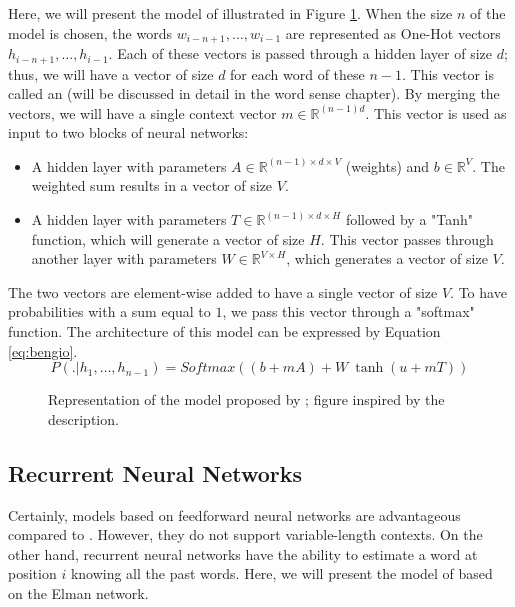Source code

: \documentclass{KBook}
\begin{document}
Here, we will present the model of \citet{2003-bengio-al} illustrated in Figure \ref{fig:bengio-l}.
When the size $n$ of the model is chosen, the words $w_{i-n+1}, \ldots, w_{i-1}$ are represented as One-Hot vectors $h_{i-n+1}, \ldots, h_{i-1}$. 
Each of these vectors is passed through a hidden layer of size $d$; thus, we will have a vector of size $d$ for each word of these $n-1$. 
This vector is called an  (will be discussed in detail in the word sense chapter). 
By merging the vectors, we will have a single context vector $m \in \mathbb{R}^{(n-1) d}$.
This vector is used as input to two blocks of neural networks:
\begin{itemize}
	\item A hidden layer with parameters $A \in \mathbb{R}^{(n-1) \times d \times V}$ (weights) and $b \in \mathbb{R}^{V}$. 
	The weighted sum results in a vector of size $V$. 
	\item A hidden layer with parameters $T \in \mathbb{R}^{(n-1) \times d \times H}$ followed by a "Tanh" function, which will generate a vector of size $H$. 
	This vector passes through another layer with parameters $W \in \mathbb{R}^{V \times H}$, which generates a vector of size $V$. 
\end{itemize}
The two vectors are element-wise added to have a single vector of size $V$. 
To have probabilities with a sum equal to $1$, we pass this vector through a "softmax" function. 
The architecture of this model can be expressed by Equation \ref{eq:bengio}.
\begin{equation}
	P(.|h_1,\ldots, h_{n-1}) = 
	Softmax \left(
	(b + m A) 
	+ 
	W\ \tanh(u + m T)
	\right)
	\label{eq:bengio}
\end{equation}

\begin{figure}[ht]
	\centering
	\caption[Neural network-based language model.]{Representation of the model proposed by \citet{2003-bengio-al}; figure inspired by the description.}
	\label{fig:bengio-l}
\end{figure}


\subsection{Recurrent Neural Networks}

Certainly, models based on feedforward neural networks are advantageous compared to . 
However, they do not support variable-length contexts. 
On the other hand, recurrent neural networks have the ability to estimate a word at position $i$ knowing all the past words. 
Here, we will present the model of \citet{2010-mokolov-al} based on the Elman network.
\end{document}
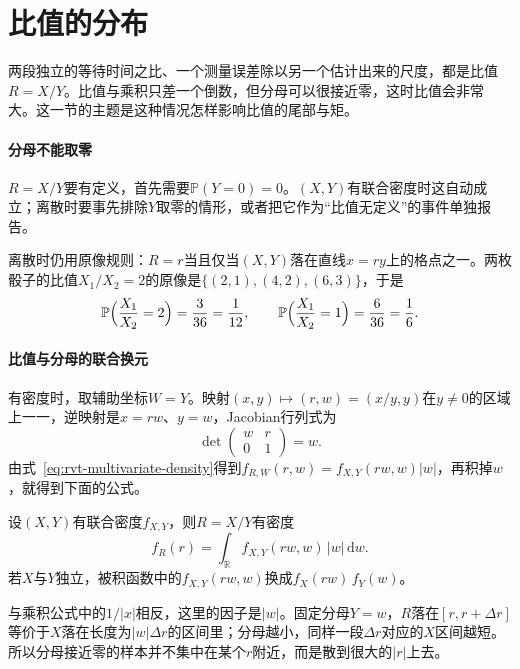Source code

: \section{比值的分布}
\label{sec:rvt-ratios}

两段独立的等待时间之比、一个测量误差除以另一个估计出来的尺度，都是比值$R=X/Y$。比值与乘积只差一个倒数，但分母可以很接近零，这时比值会非常大。这一节的主题是这种情况怎样影响比值的尾部与矩。

\paragraph{分母不能取零}
$R=X/Y$要有定义，首先需要$\mathbb{P}(Y=0)=0$。$(X,Y)$有联合密度时这自动成立；离散时要事先排除$Y$取零的情形，或者把它作为“比值无定义”的事件单独报告。

离散时仍用原像规则：$R=r$当且仅当$(X,Y)$落在直线$x=ry$上的格点之一。两枚骰子的比值$X_1/X_2=2$的原像是$\{(2,1),(4,2),(6,3)\}$，于是
\[
 \mathbb{P}\Bigl(\frac{X_1}{X_2}=2\Bigr)=\frac{3}{36}=\frac1{12},\qquad \mathbb{P}\Bigl(\frac{X_1}{X_2}=1\Bigr)=\frac{6}{36}=\frac16 .
\]

\paragraph{比值与分母的联合换元}
有密度时，取辅助坐标$W=Y$。映射$(x,y)\mapsto(r,w)=(x/y,y)$在$y\neq0$的区域上一一，逆映射是$x=rw$、$y=w$，Jacobian行列式为
\[
 \det\begin{pmatrix}w&r\\0&1\end{pmatrix}=w .
\]
由式~\eqref{eq:rvt-multivariate-density}得到$f_{R,W}(r,w)=f_{X,Y}(rw,w)\lvert w\rvert$，再积掉$w$，就得到下面的公式。

\begin{theorem}[比值的密度]
\label{thm:rvt-ratio-density}
设$(X,Y)$有联合密度$f_{X,Y}$，则$R=X/Y$有密度
\begin{equation}
 f_R(r)=\int_{\mathbb{R}}f_{X,Y}(rw,w)\,\lvert w\rvert\,\mathrm{d}w .
 \label{eq:rvt-ratio-density}
\end{equation}
若$X$与$Y$独立，被积函数中的$f_{X,Y}(rw,w)$换成$f_X(rw)\,f_Y(w)$。
\end{theorem}

与乘积公式中的$1/\lvert x\rvert$相反，这里的因子是$\lvert w\rvert$。固定分母$Y=w$，$R$落在$[r,r+\Delta r]$等价于$X$落在长度为$\lvert w\rvert\Delta r$的区间里；分母越小，同样一段$\Delta r$对应的$X$区间越短。所以分母接近零的样本并不集中在某个$r$附近，而是散到很大的$\lvert r\rvert$上去。

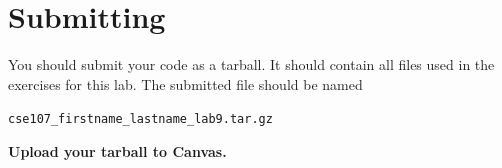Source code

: \documentclass[11pt]{cselabheader}
\begin{document}
\newpage
\section{Submitting}

You should submit your code as a tarball. It should contain all files
used in the exercises for this lab. The submitted file should be named
\begin{center}
  \texttt{cse107\_firstname\_lastname\_lab9.tar.gz}
\end{center}

\begin{center}
  \textbf{Upload your tarball to Canvas.}
\end{center}

\listofexercises
\listofextraexercises
\end{document}
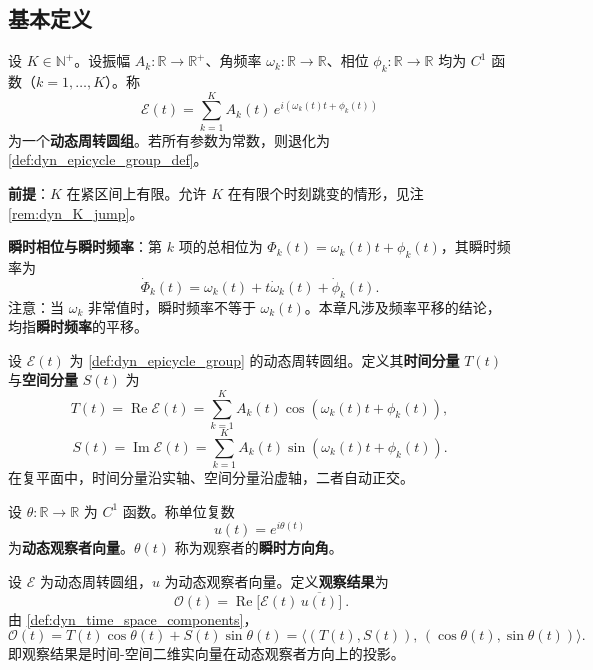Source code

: \subsection{基本定义}

\begin{definition}[动态周转圆组]\label{def:dyn_epicycle_group}
设 $K\in\mathbb N^+$。设振幅 $A_k:\mathbb R\to\mathbb R^+$、角频率 $\omega_k:\mathbb R\to\mathbb R$、相位 $\phi_k:\mathbb R\to\mathbb R$ 均为 $C^1$ 函数（$k=1,\dots,K$）。称
\[
\mathcal E(t)=\sum_{k=1}^{K}A_k(t)\,e^{i(\omega_k(t)t+\phi_k(t))}
\]
为一个\textbf{动态周转圆组}。若所有参数为常数，则退化为 \cref{def:dyn_epicycle_group_def}。

\textbf{前提}：$K$ 在紧区间上有限。允许 $K$ 在有限个时刻跳变的情形，见注 \ref{rem:dyn_K_jump}。

\textbf{瞬时相位与瞬时频率}：第 $k$ 项的总相位为 $\Phi_k(t)=\omega_k(t)t+\phi_k(t)$，其瞬时频率为
\[
\dot\Phi_k(t)=\omega_k(t)+t\dot\omega_k(t)+\dot\phi_k(t).
\]
注意：当 $\omega_k$ 非常值时，瞬时频率不等于 $\omega_k(t)$。本章凡涉及频率平移的结论，均指\textbf{瞬时频率}的平移。
\end{definition}

\begin{definition}[时间分量与空间分量]\label{def:dyn_time_space_components}
设 $\mathcal E(t)$ 为 \cref{def:dyn_epicycle_group} 的动态周转圆组。定义其\textbf{时间分量} $T(t)$ 与\textbf{空间分量} $S(t)$ 为
\[
T(t)=\operatorname{Re}\mathcal E(t)=\sum_{k=1}^{K}A_k(t)\cos(\omega_k(t)t+\phi_k(t)),
\]
\[
S(t)=\operatorname{Im}\mathcal E(t)=\sum_{k=1}^{K}A_k(t)\sin(\omega_k(t)t+\phi_k(t)).
\]
在复平面中，时间分量沿实轴、空间分量沿虚轴，二者自动正交。
\end{definition}

\begin{definition}[动态观察者向量]\label{def:dyn_observer}
设 $\theta:\mathbb R\to\mathbb R$ 为 $C^1$ 函数。称单位复数
\[
u(t)=e^{i\theta(t)}
\]
为\textbf{动态观察者向量}。$\theta(t)$ 称为观察者的\textbf{瞬时方向角}。
\end{definition}

\begin{definition}[动态投影观察结果]\label{def:dyn_projection}
设 $\mathcal E$ 为动态周转圆组，$u$ 为动态观察者向量。定义\textbf{观察结果}为
\[
\boxed{\ \mathcal O(t)=\operatorname{Re}\!\big[\mathcal E(t)\,\overline{u(t)}\big]\ }.
\]
由 \cref{def:dyn_time_space_components}，
\[
\mathcal O(t)=T(t)\cos\theta(t)+S(t)\sin\theta(t)
=\big\langle (T(t),S(t)),\,(\cos\theta(t),\sin\theta(t))\big\rangle.
\]
即观察结果是时间-空间二维实向量在动态观察者方向上的投影。
\end{definition}

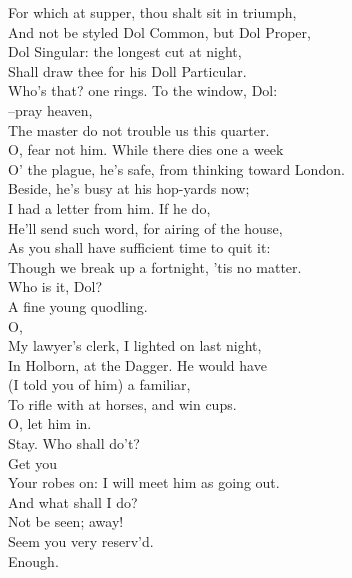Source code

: \documentclass{memoir}
\begin{document}
\begin{drama*}
\facespeaks  For which at supper, thou shalt sit in triumph,\\
 And not be styled Dol Common, but Dol Proper,\\
 Dol Singular: the longest cut at night,\\
 Shall draw thee for his Doll Particular.\\
\subtlespeaks  Who's that? one rings. To the window, Dol:\\
 --pray heaven,\\
 The master do not trouble us this quarter.\\
\facespeaks  O, fear not him. While there dies one a week\\
 O' the plague, he's safe, from thinking toward London.\\
 Beside, he's busy at his hop-yards now;\\
 I had a letter from him. If he do,\\
 He'll send such word, for airing of the house,\\
 As you shall have sufficient time to quit it:\\
 Though we break up a fortnight, 'tis no matter.\\
\subtlespeaks  Who is it, Dol?\\
\dolspeaks {} A fine young quodling.\\
\facespeaks  O,\\
 My lawyer's clerk, I lighted on last night,\\
 In Holborn, at the Dagger. He would have\\
 (I told you of him) a familiar,\\
 To rifle with at horses, and win cups.\\
\dolspeaks  O, let him in.\\
\subtlespeaks {} Stay. Who shall do't?\\
\facespeaks {} Get you\\
 Your robes on: I will meet him as going out.\\
\dolspeaks  And what shall I do?\\
\facespeaks {} Not be seen; away!\\
 Seem you very reserv'd.\\
\subtlespeaks {} Enough.\\

\end{drama*}
\end{document}
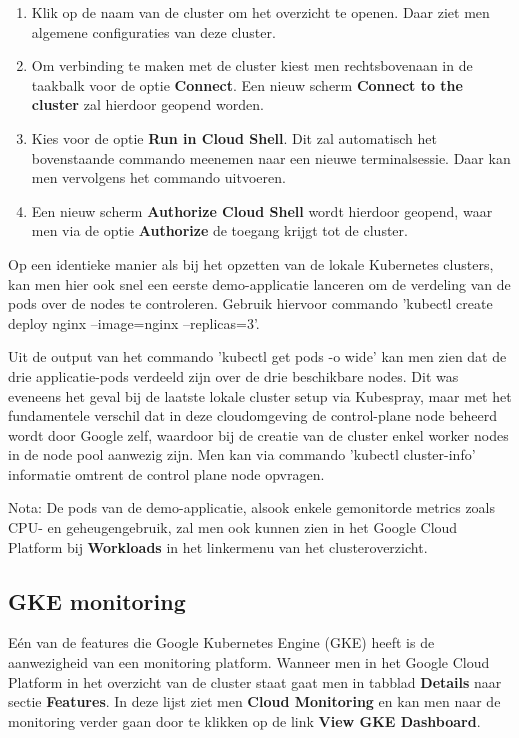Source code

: \begin{enumerate}
\begin{enumerate}
    \end{enumerate}    
    \item Klik op de naam van de cluster om het overzicht te openen. Daar ziet men algemene configuraties van deze cluster.
    \item Om verbinding te maken met de cluster kiest men rechtsbovenaan in de taakbalk voor de optie {\bf Connect}. Een nieuw scherm {\bf Connect to the cluster} zal hierdoor geopend worden.
    \item Kies voor de optie {\bf Run in Cloud Shell}. Dit zal automatisch het bovenstaande commando meenemen naar een nieuwe terminalsessie. Daar kan men vervolgens het commando uitvoeren.
    \item Een nieuw scherm {\bf Authorize Cloud Shell} wordt hierdoor geopend, waar men via de optie {\bf Authorize} de toegang krijgt tot de cluster.   
\end{enumerate} 

Op een identieke manier als bij het opzetten van de lokale Kubernetes clusters, kan men hier ook snel een eerste demo-applicatie lanceren om de verdeling van de pods over de nodes te controleren. Gebruik hiervoor commando 'kubectl create deploy nginx --image=nginx --replicas=3'.

Uit de output van het commando 'kubectl get pods -o wide' kan men zien dat de drie applicatie-pods verdeeld zijn over de drie beschikbare nodes. Dit was eveneens het geval bij de laatste lokale cluster setup via Kubespray, maar met het fundamentele verschil dat in deze cloudomgeving de control-plane node beheerd wordt door Google zelf, waardoor bij de creatie van de cluster enkel worker nodes in de node pool aanwezig zijn. Men kan via commando 'kubectl cluster-info' informatie omtrent de control plane node opvragen. 

Nota: De pods van de demo-applicatie, alsook enkele gemonitorde metrics zoals CPU- en geheugengebruik, zal men ook kunnen zien in het Google Cloud Platform bij {\bf Workloads} in het linkermenu van het clusteroverzicht. 

\subsection{GKE monitoring}

Eén van de features die Google Kubernetes Engine (GKE) heeft is de aanwezigheid van een monitoring platform. Wanneer men in het Google Cloud Platform in het overzicht van de cluster staat gaat men in tabblad {\bf Details} naar sectie {\bf Features}. In deze lijst ziet men {\bf Cloud Monitoring } en kan men naar de monitoring verder gaan door te klikken op de link {\bf View GKE Dashboard}.

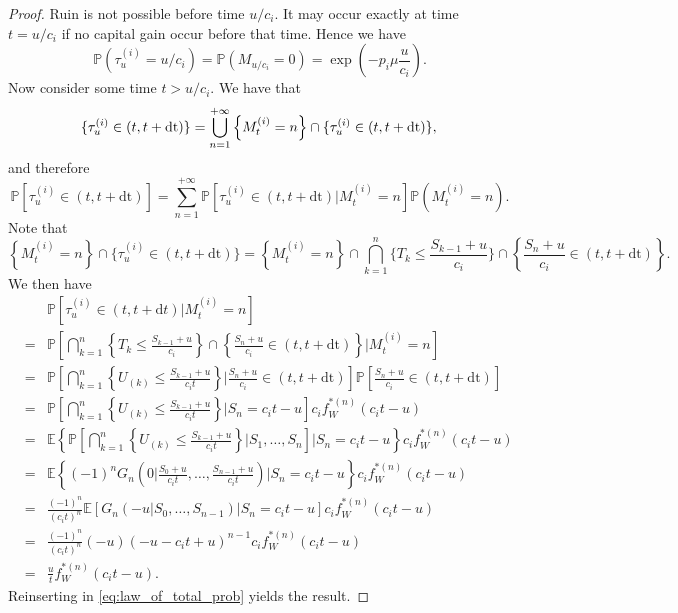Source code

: \begin{proof}
Ruin is not possible before time $u/c_i$. It may occur exactly at time $t = u/c_i$ if no capital gain occur before that time. Hence we have 
$$
\mathbb{P}(\tau_u^{(i)} = u/c_i) = \mathbb{P}(M_{u/c_i} = 0) = \exp\left(-p_i\mu \frac{u}{c_i}\right).
$$
Now consider some time $t>u/c_i$. We have that 
\begin{equation*}
\{\tau_u^{(i)}\in(t,t+\text{dt})\} = \bigcup_{n = 1}^{+\infty}\left\{M_t^{(i)} = n \right\}\cap\{\tau_u^{(i)}\in(t,t+\text{dt})\},\\
\end{equation*}
and therefore
\begin{equation}\label{eq:law_of_total_prob}
\mathbb{P}\left[\tau_u^{(i)}\in(t,t+\text{dt})\right] = \sum_{n = 1}^{+\infty}\mathbb{P}\left[\tau_u^{(i)}\in(t,t+\text{dt})\big\rvert M_t^{(i)} = n\right]\mathbb{P}\left(M_t^{(i)} = n \right).
\end{equation}
Note that 
\[
\left\{M_t^{(i)} = n \right\}\cap\{\tau_u^{(i)}\in(t,t+\text{dt})\} =\left\{M_t^{(i)} = n \right\}\cap\bigcap_{k = 1}^{n}\{T_k\leq\frac{S_{k-1}+u}{c_i}\}\cap\left\{\frac{S_n+u}{c_i}\in(t,t+\text{dt})\right\}.
\]
We then have 
\begin{eqnarray*}
&&\mathbb{P}\left[\tau_u^{(i)}\in (t,t+\text{d}t)\big\rvert M_t^{(i)} = n \right]\\
&=&\mathbb{P}\left[\bigcap_{k = 1}^{n}\left\{T_k\leq\frac{S_{k-1}+u}{c_i}\right\}\cap\left\{\frac{S_n+u}{c_i}\in(t,t+\text{dt})\right\}\big\rvert M_t^{(i)} = n \right]\\
&=&\mathbb{P}\left[\bigcap_{k = 1}^{n}\left\{
U_{(k)}\leq\frac{S_{k-1}+u}{c_i t}
\right\}
\Big\rvert\frac{S_n+u}{c_i}\in(t,t+\text{dt})\right]
\mathbb{P}\left[\frac{S_n+u}{c_i}\in(t,t+\text{dt})\right]\\
&=&\mathbb{P}\left[\bigcap_{k = 1}^{n}\left\{
U_{(k)}\leq\frac{S_{k-1}+u}{c_i t}
\right\}
\Big\rvert S_{n}=c_i t -u\right]
c_i f_{W}^{\ast(n)}(c_i t -u)\\
&=&\mathbb{E}\left\{\mathbb{P}\left[\bigcap_{k = 1}^{n}\left\{
U_{(k)}\leq\frac{S_{k-1}+u}{c_i t}
\right\}\Big\rvert S_1,\ldots, S_n\right]
\Big\rvert S_{n}=c_i t -u\right\}
c_i f_{W}^{\ast(n)}(c_i t -u)\\
&=&\mathbb{E}\left\{(-1)^nG_n\left(0\Big\rvert \frac{S_0+u}{c_i t}, \ldots, \frac{S_{n-1}+u}{c_i t}\right)
\Big\rvert S_{n}=c_i t -u\right\}
c_i f_{W}^{\ast(n)}(c_i t -u)\\
&=&\frac{(-1)^n}{(c_it)^{n} }\mathbb{E}\left[G_n\left(-u\Big\rvert S_0, \ldots, S_{n-1}\right)
\Big\rvert S_{n}=c_i t -u\right]
c_i f_{W}^{\ast(n)}(c_i t -u)\\
&=&\frac{(-1)^n}{(c_it)^{n} }(-u)(-u-c_i t + u)^{n-1}
c_i f_{W}^{\ast(n)}(c_i t -u) \\
&=& \frac{u}{ t}f_{W}^{\ast(n)}(c_i t -u) .
\end{eqnarray*}
Reinserting in \eqref{eq:law_of_total_prob} yields the result.

\end{proof}
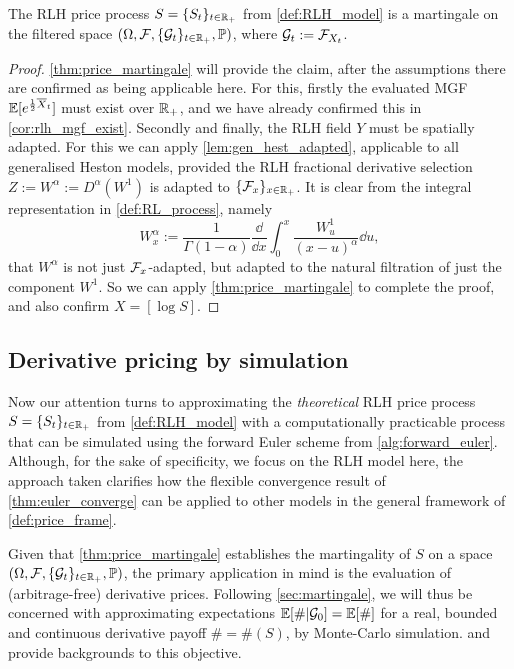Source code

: \begin{corollary}\label{cor:RLH_martingality}
    The RLH price process $S=\{S_t\}_{t\in\RR_+}$ from \autoref{def:RLH_model} is a martingale on the filtered space $(\Omega,\cF,\{\cG_t\}_{t\in\RR_+},\PP)$, where $\cG_t:=\cF_{X_t}$.
\end{corollary}
\begin{proof}
    \autoref{thm:price_martingale} will provide the claim, after the assumptions there are confirmed as being applicable here. For this, firstly the evaluated MGF $\EE[e^{\frac12\bX_t}]$ must exist over $\RR_+$, and we have already confirmed this in \autoref{cor:rlh_mgf_exist}. Secondly and finally, the RLH field $Y$ must be spatially adapted. For this we can apply \autoref{lem:gen_hest_adapted}, applicable to all generalised Heston models, provided the RLH fractional derivative selection $Z:=W^\alpha:=D^\alpha(W^1)$ is adapted to $\{\cF_x\}_{x\in\RR_+}$. It is clear from the integral representation in \autoref{def:RL_process}, namely~
    \begin{equation}
        W^\alpha_x := \frac{1}{\Gamma(1-\alpha)}\frac{\dd}{\dd x}\int_0^x\frac{W^1_u}{(x-u)^\alpha}\dd u,
    \end{equation}
    that $W^\alpha$ is not just $\cF_x$-adapted, but adapted to the natural filtration of just the component $W^1$. So we can apply \autoref{thm:price_martingale} to complete the proof, and also confirm $X=[\log S]$.
\end{proof}

\subsection{Derivative pricing by simulation}\label{sec:vol_surfaces}

Now our attention turns to approximating the \emph{theoretical} RLH price process $S=\{S_t\}_{t\in\RR_+}$ from \autoref{def:RLH_model} with a computationally practicable process that can be simulated using the forward Euler scheme from \autoref{alg:forward_euler}. Although, for the sake of specificity, we focus on the RLH model here, the approach taken clarifies how the flexible convergence result of \autoref{thm:euler_converge} can be applied to other models in the general framework of \autoref{def:price_frame}.

Given that \autoref{thm:price_martingale} establishes the martingality of $S$ on a space $(\Omega, \cF,\{\cG_t\}_{t\in\RR_+},\PP)$, the primary application in mind is the evaluation of (arbitrage-free) derivative prices. Following \autoref{sec:martingale}, we will thus be concerned with approximating expectations $\EE[\#|\cG_0]=\EE[\#]$ for a real, bounded and continuous derivative payoff $\#=\#(S)$, by Monte-Carlo simulation. \cite{glasserman_2003} and \cite{asmussen_2007} provide backgrounds to this objective.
■ ■ ■ ■
◆ What is expected ◆
Exactly as they stand, set down the lines from the start of the material through the line with "On the other", both ends included, omitting the pictures.

◆ Answer to this task ◆
Source code

: \documentclass{KBook}
\begin{document}
Here, we will present the model of \citet{2003-bengio-al} illustrated in Figure \ref{fig:bengio-l}.
When the size $n$ of the model is chosen, the words $w_{i-n+1}, \ldots, w_{i-1}$ are represented as One-Hot vectors $h_{i-n+1}, \ldots, h_{i-1}$. 
Each of these vectors is passed through a hidden layer of size $d$; thus, we will have a vector of size $d$ for each word of these $n-1$. 
This vector is called an  (will be discussed in detail in the word sense chapter). 
By merging the vectors, we will have a single context vector $m \in \mathbb{R}^{(n-1) d}$.
This vector is used as input to two blocks of neural networks:
\begin{itemize}
	\item A hidden layer with parameters $A \in \mathbb{R}^{(n-1) \times d \times V}$ (weights) and $b \in \mathbb{R}^{V}$. 
	The weighted sum results in a vector of size $V$. 
	\item A hidden layer with parameters $T \in \mathbb{R}^{(n-1) \times d \times H}$ followed by a "Tanh" function, which will generate a vector of size $H$. 
	This vector passes through another layer with parameters $W \in \mathbb{R}^{V \times H}$, which generates a vector of size $V$. 
\end{itemize}
The two vectors are element-wise added to have a single vector of size $V$. 
To have probabilities with a sum equal to $1$, we pass this vector through a "softmax" function. 
The architecture of this model can be expressed by Equation \ref{eq:bengio}.
\begin{equation}
	P(.|h_1,\ldots, h_{n-1}) = 
	Softmax \left(
	(b + m A) 
	+ 
	W\ \tanh(u + m T)
	\right)
	\label{eq:bengio}
\end{equation}

\begin{figure}[ht]
	\centering
	\caption[Neural network-based language model.]{Representation of the model proposed by \citet{2003-bengio-al}; figure inspired by the description.}
	\label{fig:bengio-l}
\end{figure}


\subsection{Recurrent Neural Networks}

Certainly, models based on feedforward neural networks are advantageous compared to . 
However, they do not support variable-length contexts. 
On the other hand, recurrent neural networks have the ability to estimate a word at position $i$ knowing all the past words. 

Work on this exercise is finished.